Their beautiful colours and exotic good looks have made parrots a popular pet throughout history. Unfortunately many parrots are abandoned or put up for adoption by their owners every year, leading many to parrot rehab.
What is parrot rehab?
Parrot rehabilitation centres can be found all around the world. They care for parrots that have been abandoned or given up by their owners. They also take in parrots deemed dangerous or unsuited to domestic life. The best rehab centres and sanctuaries attempt to give parrots an environment similar to their natural habitat. That means room to fly around, plenty of perches, and other birds for company.
There are close to 400 species of parrot, all native to tropical and sub-tropical regions of the globe. Of the hundreds of species, only 4 do not qualify for protection under CITES (the Convention on International Trade in Endangered Species). Illegal bird trafficking is a multi-billion dollar industry that continues to harm the population of wild parrots world wide as they are forced into captivity and into the homes of humans who often get more than they bargained for.
Why are so many parrots abandoned?
Many people who choose parrots as pets, don’t understand that parrots are wild birds. Domestication takes hundreds of years! Unlike dogs and cats, parrots are only a few generations, at most, away from life in the wild. They are loud and messy and not suited to life in a cage. Some species of parrots fly up to 30 miles in the wild every day! Natural parrot behaviour is not exactly simpatico with natural human behaviour. Humans often can’t handle the domestic dispute, and the parrot ends up in rehab.
Parrots are loud
One of the reasons parrots have become such popular pets is their uncanny ability to mimic the human voice. But besides the occasional, “Polly Want A Cracker”, parrots are also prone to emitting ear-splitting shrieks.
In the wild, parrots rely on vocalization to attract mates, alert others of danger, and generally communicate with their flock. Macaws, Cockatoos and Amazons are among the loudest species of parrots. Their calls that can be heard for miles. Does anyone really want that in their home? Loud parrots end up in rehab.
Parrots are complex
Parrots are among the most intelligent birds on the planet. They have complex social systems and even speak in regional accents. A flock of African Grey parrots contains 20 – 30 birds. They live together socially and work together for survival. In captivity, parrots require hours of social activity with humans and other birds in order to avoid anxiety and behavioural disorders.

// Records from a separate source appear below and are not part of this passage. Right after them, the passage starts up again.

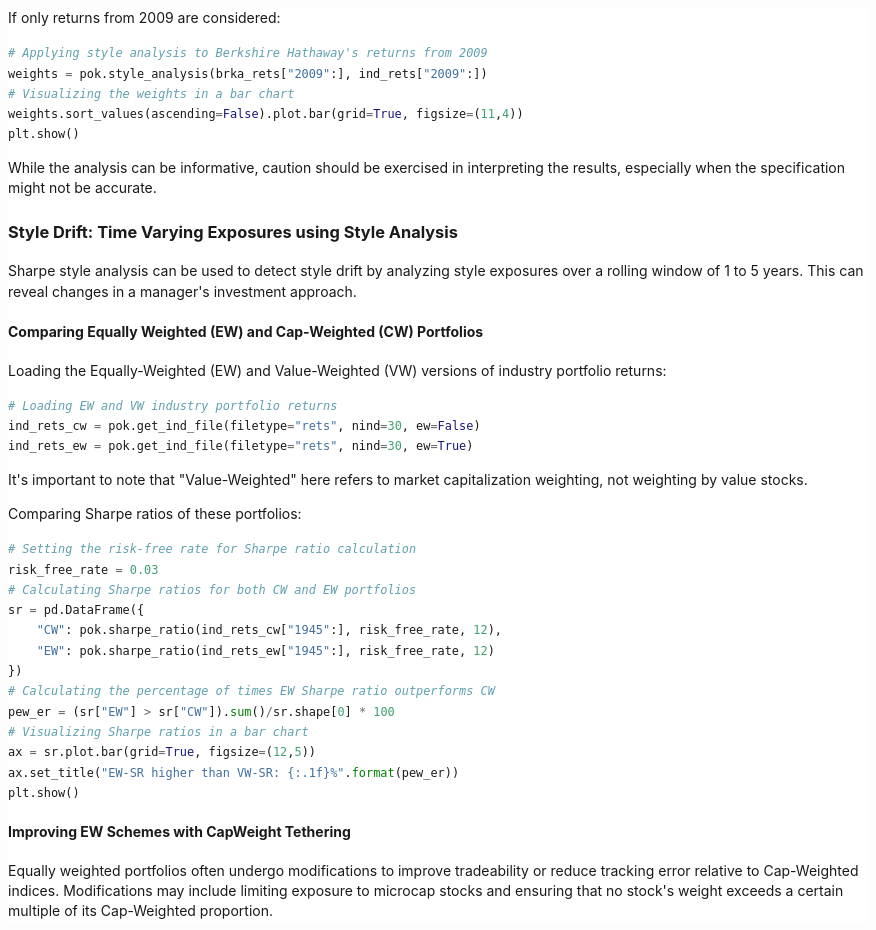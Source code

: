 If only returns from 2009 are considered:

```python
# Applying style analysis to Berkshire Hathaway's returns from 2009
weights = pok.style_analysis(brka_rets["2009":], ind_rets["2009":])
# Visualizing the weights in a bar chart
weights.sort_values(ascending=False).plot.bar(grid=True, figsize=(11,4))
plt.show()
```

While the analysis can be informative, caution should be exercised in interpreting the results, especially when the specification might not be accurate.

### Style Drift: Time Varying Exposures using Style Analysis

Sharpe style analysis can be used to detect style drift by analyzing style exposures over a rolling window of 1 to 5 years. This can reveal changes in a manager's investment approach.

#### Comparing Equally Weighted (EW) and Cap-Weighted (CW) Portfolios

Loading the Equally-Weighted (EW) and Value-Weighted (VW) versions of industry portfolio returns:

```python
# Loading EW and VW industry portfolio returns
ind_rets_cw = pok.get_ind_file(filetype="rets", nind=30, ew=False)
ind_rets_ew = pok.get_ind_file(filetype="rets", nind=30, ew=True)
```

It's important to note that "Value-Weighted" here refers to market capitalization weighting, not weighting by value stocks.

Comparing Sharpe ratios of these portfolios:

```python
# Setting the risk-free rate for Sharpe ratio calculation
risk_free_rate = 0.03
# Calculating Sharpe ratios for both CW and EW portfolios
sr = pd.DataFrame({
    "CW": pok.sharpe_ratio(ind_rets_cw["1945":], risk_free_rate, 12), 
    "EW": pok.sharpe_ratio(ind_rets_ew["1945":], risk_free_rate, 12)
})
# Calculating the percentage of times EW Sharpe ratio outperforms CW
pew_er = (sr["EW"] > sr["CW"]).sum()/sr.shape[0] * 100
# Visualizing Sharpe ratios in a bar chart
ax = sr.plot.bar(grid=True, figsize=(12,5))
ax.set_title("EW-SR higher than VW-SR: {:.1f}%".format(pew_er))
plt.show()
```

#### Improving EW Schemes with CapWeight Tethering

Equally weighted portfolios often undergo modifications to improve tradeability or reduce tracking error relative to Cap-Weighted indices. Modifications may include limiting exposure to microcap stocks and ensuring that no stock's weight exceeds a certain multiple of its Cap-Weighted proportion.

Parrots have shown the capacity to carry emotional baggage. Just like a rescue dog that has been abused, parrots appear to remember stressful events. Their response to the stress can affect them, and their relationships with humans, for the rest of their lives. A bird will show signs of stress by plucking out its own feathers, crying in distress, or biting and attacking humans. None of this behaviour is ideal for a pet, and again, the parrot ends up in rehab.
Petting = Sex
Parrots aren’t like dogs or cats who enjoy a good pet from just about anyone. For parrots, touching, preening and cuddling is reserved for mates only. For some types of parrots, touching anywhere other than the head and neck area could result in sexual stimulation. Yep, that’s awkward.
If they’re not into it, a parrot could respond with aggression.
On the other hand, the parrot might consider a human as its mate. You try telling a parrot, “it’s not you, it’s me”. A whole slew of other problems can arise from this messy break up, often leading the parrot to, you guessed it, rehab.
Parrots are monogamous
Many parrots choose a mate and form a tight bond, often for life. For lack of a better choice, a parrot may choose a human as its mate. Be warned that a parrot is a jealous and possessive lover. In an attempt to defend its mate, a parrot may become aggressive to other humans including family members.
When forced to choose between a parrot and a child, most humans choose the child. And the parrot ends up in rehab.
Parrots live a very long time
On average, a parrot’s lifespan is between 60 and 80 years. So adopting a parrot is a bit like adopting a child. A child that never moves out or matures past the age of three. Needless to say, many parrots outlive their owners and eventually end up, in rehab.
So don’t get a parrot as a pet…
Parrots are amazing and beautiful, but also complex and demanding. For everyone’s sake, it’s better to leave these birds where they belong, in the wild.
Many sanctuaries and rehab centres can’t keep up with the number of parrots abandoned every year. If you love parrots, you might consider donating to or volunteering at a parrot rehab near you.